Thursday, July 11, 2013

A World of Sound

Folk Music

“Yes, how many ears must one
man have
Before he can hear people cry ?
Yes, how many deaths will it take 

till he knows
That too many people have died ?
The answer my friend is blowin'

in the wind.”

-“Blowin’ In The Wind” Bob Dylan, Peter, Paul & Mary, and others.

American folk music is filled with easy-to-relate-to songs that often later became anthems for issues of social justice and more.  The beauty of folk music is thatwhile  it doesn’t have a distinct origin like more traditional orchestral music, it does tell a story that is timeless about values the culture holds dear.

Some folk songs are so old they can be considered oral histories, but the term “folk music” (which literally means music of the people) was invented in the early 19th century. By the 20th century “folk music” which is also referred to as “American roots music” was used to describe the music made by relatively isolated white Europeans. As history developed and the country faced many hardships, the genre of folk music expanded to include blues, gospel, country, and Native American pow-wow.
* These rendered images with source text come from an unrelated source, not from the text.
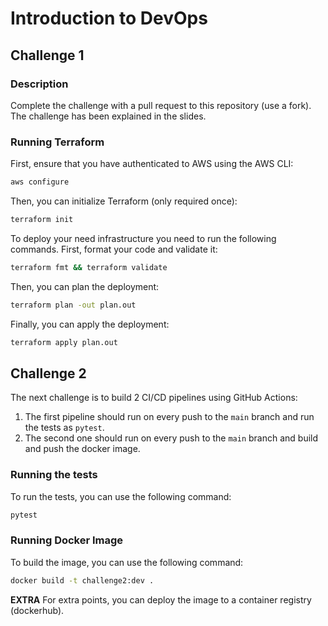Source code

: # Introduction to DevOps

## Challenge 1

### Description
Complete the challenge with a pull request to this repository (use a fork).
The challenge has been explained in the slides.

### Running Terraform

First, ensure that you have authenticated to AWS using the AWS CLI:

```bash
aws configure
```

Then, you can initialize Terraform (only required once):

```bash
terraform init
```

To deploy your need infrastructure you need to run the following commands.
First, format your code and validate it:

```bash
terraform fmt && terraform validate
```

Then, you can plan the deployment:

```bash
terraform plan -out plan.out
```

Finally, you can apply the deployment:

```bash
terraform apply plan.out
```

## Challenge 2

The next challenge is to build 2 CI/CD pipelines using GitHub Actions:

1. The first pipeline should run on every push to the `main` branch and run the tests as `pytest`.
2. The second one should run on every push to the `main` branch and build and push the docker image.

### Running the tests

To run the tests, you can use the following command:

```bash
pytest
```

### Running Docker Image
To build the image, you can use the following command:

```bash
docker build -t challenge2:dev .
```

**EXTRA**
For extra points, you can deploy the image to a container registry (dockerhub).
“American roots music draws on the lived experience of ordinary men and women, who were and often still are defined and limited by cultural constructions of race, class and gender. Just as music reflects how Americans have struggled against oppressive social and economic conditions, music is also a means of celebrating and giving dignity to identity.”-PBS.

While many songs were calling attention to injustice, there are many folk songs that describe the beauty of life, and the most popular: love. Some of the “happier” folk music can include childhood favorites such as “Clap Your Hands!”, “B-I-N-G-O”, and “The Ants Go Marching”. It can be difficult to identify a folk song by distinct characteristics but there are a few that are common amongst most folk songs:
  • They have been performed throughout countless generations-and even change with the times. Ever heard a little girl sing a familiar tune but the lyrics aren’t what you remember? That’s why.
  • The music relates to a national perspective-whether it be regional or cultural.
  • They commemorate a historical or personal event.